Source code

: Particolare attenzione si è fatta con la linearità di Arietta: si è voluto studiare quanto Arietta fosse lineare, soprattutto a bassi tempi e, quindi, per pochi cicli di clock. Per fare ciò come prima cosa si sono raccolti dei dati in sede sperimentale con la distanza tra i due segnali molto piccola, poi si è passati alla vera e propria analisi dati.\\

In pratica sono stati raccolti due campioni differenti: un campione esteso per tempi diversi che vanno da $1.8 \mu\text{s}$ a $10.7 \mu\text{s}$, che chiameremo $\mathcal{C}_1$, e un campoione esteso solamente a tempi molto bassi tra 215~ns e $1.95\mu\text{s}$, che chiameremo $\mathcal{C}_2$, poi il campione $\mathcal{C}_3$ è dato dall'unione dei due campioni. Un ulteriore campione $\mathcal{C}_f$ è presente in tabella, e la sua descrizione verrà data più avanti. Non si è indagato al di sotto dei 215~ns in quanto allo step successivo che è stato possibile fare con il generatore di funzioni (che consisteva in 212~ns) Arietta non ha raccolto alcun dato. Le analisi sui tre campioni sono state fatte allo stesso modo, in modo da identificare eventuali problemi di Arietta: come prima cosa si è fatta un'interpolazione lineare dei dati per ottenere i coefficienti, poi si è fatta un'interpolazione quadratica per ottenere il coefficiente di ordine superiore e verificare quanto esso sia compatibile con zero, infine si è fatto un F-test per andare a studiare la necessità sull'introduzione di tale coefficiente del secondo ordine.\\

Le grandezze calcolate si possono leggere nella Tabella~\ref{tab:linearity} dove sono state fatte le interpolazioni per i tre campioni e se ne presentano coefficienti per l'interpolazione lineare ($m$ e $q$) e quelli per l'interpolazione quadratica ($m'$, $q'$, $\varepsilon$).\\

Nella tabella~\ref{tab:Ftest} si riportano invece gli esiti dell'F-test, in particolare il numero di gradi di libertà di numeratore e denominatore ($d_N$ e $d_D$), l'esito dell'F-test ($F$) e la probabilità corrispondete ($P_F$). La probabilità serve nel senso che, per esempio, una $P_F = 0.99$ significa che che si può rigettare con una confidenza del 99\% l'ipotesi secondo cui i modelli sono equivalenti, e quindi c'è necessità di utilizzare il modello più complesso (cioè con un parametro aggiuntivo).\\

########################################

**Requirement**
Without changing anything, quote the lines from the top of the data to the line that contains "propria analisi dati.\\", including that line.

**Exercise result**
Source code

: Particolare attenzione si è fatta con la linearità di Arietta: si è voluto studiare quanto Arietta fosse lineare, soprattutto a bassi tempi e, quindi, per pochi cicli di clock. Per fare ciò come prima cosa si sono raccolti dei dati in sede sperimentale con la distanza tra i due segnali molto piccola, poi si è passati alla vera e propria analisi dati.\\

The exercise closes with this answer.